### Exercise details
Here are some records. Repeat them all exactly.
Recorded data Block Start
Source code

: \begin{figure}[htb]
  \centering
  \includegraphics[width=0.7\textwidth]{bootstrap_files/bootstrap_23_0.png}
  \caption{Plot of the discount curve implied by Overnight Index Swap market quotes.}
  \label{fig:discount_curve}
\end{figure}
Recorded data Block End
### Problem solution
Source code

: \begin{figure}[htb]
  \centering
  \includegraphics[width=0.7\textwidth]{bootstrap_files/bootstrap_23_0.png}
  \caption{Plot of the discount curve implied by Overnight Index Swap market quotes.}
  \label{fig:discount_curve}
\end{figure}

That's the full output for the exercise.